César Jiménez Jiménez (born 28 November 1977), known simply as César, is a Spanish retired footballer who played as a central defender.

He played almost exclusively with Real Zaragoza, in a career marred by injuries.

==Club career==
Born in Ávila, Castile and León, César was brought up through the Real Madrid youth academy, and played his first senior season with the C team in the Segunda División B. In October 1998 he signed for Real Zaragoza, but represented mainly the reserves during his spell at La Romareda.
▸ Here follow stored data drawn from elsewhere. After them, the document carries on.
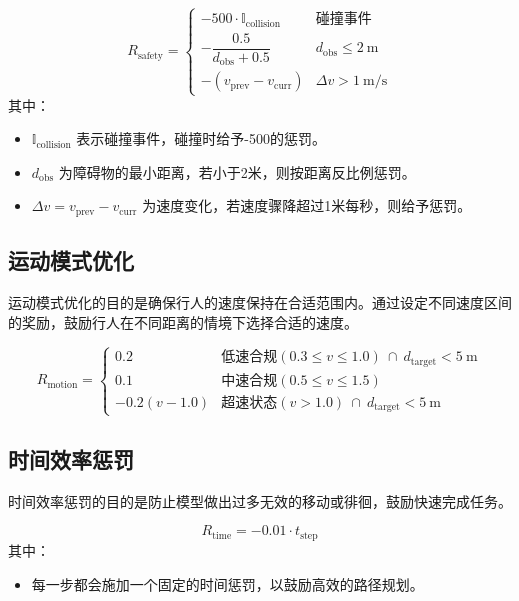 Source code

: \begin{equation}
R_{\text{safety}} =
\begin{cases}
-500 \cdot \mathbb{I}_{\text{collision}} & \text{碰撞事件} \\
-\dfrac{0.5}{d_{\text{obs}} + 0.5} & d_{\text{obs}} \leq 2\ \text{m} \\
-(v_{\text{prev}} - v_{\text{curr}}) & \Delta v > 1\ \text{m/s}
\end{cases}
\end{equation}
其中：
\begin{itemize}
    \item \( \mathbb{I}_{\text{collision}} \) 表示碰撞事件，碰撞时给予-500的惩罚。
    \item \( d_{\text{obs}} \) 为障碍物的最小距离，若小于2米，则按距离反比例惩罚。
    \item \( \Delta v = v_{\text{prev}} - v_{\text{curr}} \) 为速度变化，若速度骤降超过1米每秒，则给予惩罚。
\end{itemize}

\subsection{运动模式优化}
运动模式优化的目的是确保行人的速度保持在合适范围内。通过设定不同速度区间的奖励，鼓励行人在不同距离的情境下选择合适的速度。

\begin{equation}
R_{\text{motion}} =
\begin{cases}
0.2 & \text{低速合规}(0.3 \leq v \leq 1.0)\ \cap\ d_{\text{target}} < 5\ \text{m} \\
0.1 & \text{中速合规}(0.5 \leq v \leq 1.5) \\
-0.2(v-1.0) & \text{超速状态}(v > 1.0)\ \cap\ d_{\text{target}} < 5\ \text{m}
\end{cases}
\end{equation}

\subsection{时间效率惩罚}
时间效率惩罚的目的是防止模型做出过多无效的移动或徘徊，鼓励快速完成任务。

\begin{equation}
R_{\text{time}} = -0.01 \cdot t_{\text{step}}
\end{equation}
其中：
\begin{itemize}
    \item 每一步都会施加一个固定的时间惩罚，以鼓励高效的路径规划。
\end{itemize}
In 2000–01's 18th round, César made his La Liga debut in a 4–2 home win over CA Osasuna, and scored in the game. After the Aragonese's relegation the following campaign, he served a two-year loan at Segunda División club UD Almería.

César's Zaragoza career was blighted by injuries, as he only totalled 17 competitive appearances in five seasons. In a January 2005 match against Real Madrid, a tough challenge by Luís Figo would all but mean his untimely retirement, completed in March 2007.